Yes, men find this kind of humor rewarding. Yes, women find it...well, cute in spots. The Great Plotnik therefore reccommends it for every man he knows, and for a few select women, but warns it may not be perfect for a First Date.

The Great Plotnik Film Department awards 'The Aristocrats' one of its highest ratings: 3 Stars with a Booger.

Tuesday, August 02, 2005

The Beige Republic

Reading The Great Mushnik's musings from her sojourn to the BRK (Beige Republic of Kansasstan) reminds The Great Plotnik that travel journals don't have to begin thousands of miles away from home. All they need is a home to get away from, and someplace else to go, for just enough time to meditate about what is different.

Once, when Plotnik and Ducknik lived in The Big Schmapple, they spent a weekend house-sitting for their friend in the Village. Though they'd only moved 40 blocks downtown, it was like waking up in a brand new city. They heard new neighbors screaming at each other, watched a new set of people having sex from different apartment house windows, saw brand new piles of poop steaming through the snow that had to have come from different poodles, smelled early morning Italian coffee cakes instead of sweet almond kolach, and learned to swear in Sicilian whereas their neighbors always swore in Croatian.

Once, Plotnik and Ducknik's neighbor, a woman with one tooth on the bottom that came in very handy with watermelon, made a wise observation about travel. Seeing Plotnik struggling home with a large suitcase, she said 'Been somewheres?'

This is the same woman who one evening saw Plotnik in a tux and Ducknik in a gown and high heels, standing on the stoop waiting for a taxi. 'Goin' out?' she said.

Kansasstan isn't so far away, but it's far enough. 'Is that house beige?'

Monday, August 01, 2005

The Dream of African Music

For the last three nights The Great Plotnik has been dreaming about Africa. The dream seems to be in music, with a Congolese-style guitar riff, and a Zulu chord structure. Groups of people in choir robes sing call-and-response harmonies as they walk by. Ducknik is in the dream, but Plotnik is having trouble finding her amidst the swirling colors and that beautiful guitar riff.
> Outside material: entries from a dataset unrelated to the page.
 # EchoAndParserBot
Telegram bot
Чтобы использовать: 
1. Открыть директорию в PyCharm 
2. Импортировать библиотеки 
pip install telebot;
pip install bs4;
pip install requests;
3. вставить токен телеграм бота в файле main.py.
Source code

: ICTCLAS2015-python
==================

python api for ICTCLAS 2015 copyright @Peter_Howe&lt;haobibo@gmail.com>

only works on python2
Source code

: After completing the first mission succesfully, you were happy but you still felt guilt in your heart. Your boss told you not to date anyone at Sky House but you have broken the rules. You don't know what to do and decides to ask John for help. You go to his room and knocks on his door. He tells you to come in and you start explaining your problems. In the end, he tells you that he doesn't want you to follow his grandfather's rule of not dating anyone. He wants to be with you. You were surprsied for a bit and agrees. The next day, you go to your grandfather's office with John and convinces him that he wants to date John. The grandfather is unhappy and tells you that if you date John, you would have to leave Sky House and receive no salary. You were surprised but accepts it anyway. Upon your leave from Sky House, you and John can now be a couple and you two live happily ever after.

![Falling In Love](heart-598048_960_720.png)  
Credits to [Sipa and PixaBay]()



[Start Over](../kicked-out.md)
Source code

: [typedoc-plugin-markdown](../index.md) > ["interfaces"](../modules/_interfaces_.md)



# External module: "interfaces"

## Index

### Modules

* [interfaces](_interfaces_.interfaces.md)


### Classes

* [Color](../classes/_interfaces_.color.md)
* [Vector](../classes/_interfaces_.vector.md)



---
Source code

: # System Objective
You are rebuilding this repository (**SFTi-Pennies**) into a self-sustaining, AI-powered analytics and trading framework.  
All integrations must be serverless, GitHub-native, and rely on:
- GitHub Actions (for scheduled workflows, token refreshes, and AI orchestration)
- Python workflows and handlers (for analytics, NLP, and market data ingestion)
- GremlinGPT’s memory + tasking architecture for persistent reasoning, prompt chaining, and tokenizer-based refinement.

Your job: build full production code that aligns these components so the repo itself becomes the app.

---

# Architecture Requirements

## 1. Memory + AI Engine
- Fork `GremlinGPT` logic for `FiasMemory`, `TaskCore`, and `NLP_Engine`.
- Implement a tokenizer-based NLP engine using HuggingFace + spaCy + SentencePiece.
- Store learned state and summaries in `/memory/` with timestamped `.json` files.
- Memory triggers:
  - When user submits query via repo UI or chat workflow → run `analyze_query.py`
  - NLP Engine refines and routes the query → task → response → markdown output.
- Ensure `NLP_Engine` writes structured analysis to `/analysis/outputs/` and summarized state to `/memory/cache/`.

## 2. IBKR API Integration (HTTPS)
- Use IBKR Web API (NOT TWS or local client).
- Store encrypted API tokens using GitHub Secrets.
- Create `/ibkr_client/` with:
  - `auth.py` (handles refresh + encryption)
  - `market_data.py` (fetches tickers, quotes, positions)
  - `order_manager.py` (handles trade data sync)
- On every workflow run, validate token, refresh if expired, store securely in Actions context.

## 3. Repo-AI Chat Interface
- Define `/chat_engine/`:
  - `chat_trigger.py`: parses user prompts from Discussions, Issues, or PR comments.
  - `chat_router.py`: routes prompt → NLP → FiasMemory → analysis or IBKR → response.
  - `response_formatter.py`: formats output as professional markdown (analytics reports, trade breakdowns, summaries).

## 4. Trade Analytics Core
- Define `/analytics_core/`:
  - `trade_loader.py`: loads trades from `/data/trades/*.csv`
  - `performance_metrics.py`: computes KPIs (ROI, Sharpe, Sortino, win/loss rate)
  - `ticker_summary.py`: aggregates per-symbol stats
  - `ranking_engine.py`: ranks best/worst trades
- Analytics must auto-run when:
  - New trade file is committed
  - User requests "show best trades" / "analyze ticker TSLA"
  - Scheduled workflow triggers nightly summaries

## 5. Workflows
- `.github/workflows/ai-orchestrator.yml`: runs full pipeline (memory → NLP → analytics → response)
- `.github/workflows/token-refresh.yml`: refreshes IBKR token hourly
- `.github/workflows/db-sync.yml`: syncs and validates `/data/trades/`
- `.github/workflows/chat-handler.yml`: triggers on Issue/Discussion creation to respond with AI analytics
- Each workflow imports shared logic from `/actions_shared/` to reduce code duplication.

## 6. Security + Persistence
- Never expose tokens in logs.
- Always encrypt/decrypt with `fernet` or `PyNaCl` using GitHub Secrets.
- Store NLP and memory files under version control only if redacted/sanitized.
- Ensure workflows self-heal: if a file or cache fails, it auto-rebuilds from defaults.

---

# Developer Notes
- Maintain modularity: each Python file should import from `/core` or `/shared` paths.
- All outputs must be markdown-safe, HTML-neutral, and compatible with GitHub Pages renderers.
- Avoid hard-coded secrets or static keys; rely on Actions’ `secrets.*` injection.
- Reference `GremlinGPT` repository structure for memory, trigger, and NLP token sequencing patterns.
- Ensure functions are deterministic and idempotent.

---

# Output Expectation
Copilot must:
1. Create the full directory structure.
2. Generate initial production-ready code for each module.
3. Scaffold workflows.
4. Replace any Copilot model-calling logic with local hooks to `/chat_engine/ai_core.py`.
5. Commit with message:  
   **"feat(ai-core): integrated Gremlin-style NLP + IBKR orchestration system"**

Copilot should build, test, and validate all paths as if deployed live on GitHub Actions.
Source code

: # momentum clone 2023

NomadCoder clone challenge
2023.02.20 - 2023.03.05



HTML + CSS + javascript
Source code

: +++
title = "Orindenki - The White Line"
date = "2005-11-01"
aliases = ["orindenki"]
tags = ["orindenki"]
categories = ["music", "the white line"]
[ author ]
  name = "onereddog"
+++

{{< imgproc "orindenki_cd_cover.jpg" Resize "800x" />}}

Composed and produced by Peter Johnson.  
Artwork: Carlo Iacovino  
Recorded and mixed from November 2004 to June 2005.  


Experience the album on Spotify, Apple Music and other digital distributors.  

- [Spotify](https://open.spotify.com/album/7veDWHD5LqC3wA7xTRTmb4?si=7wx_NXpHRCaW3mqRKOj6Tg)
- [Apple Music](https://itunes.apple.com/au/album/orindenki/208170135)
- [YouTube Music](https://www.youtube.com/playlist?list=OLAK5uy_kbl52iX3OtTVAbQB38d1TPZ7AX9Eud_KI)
What he fears is the dream will stop before he can write down the melody, although if he's dreaming it he supposes he has already written it down, somewhere.

Strong coffee with half and half on a gray morning in a green South African rugby shirt with white sleeves. The sun has yet to punch its way through the fog. An accordion, a ukelele, a baglama, a guitar and a piano patiently await their turn to take a crack at that melody.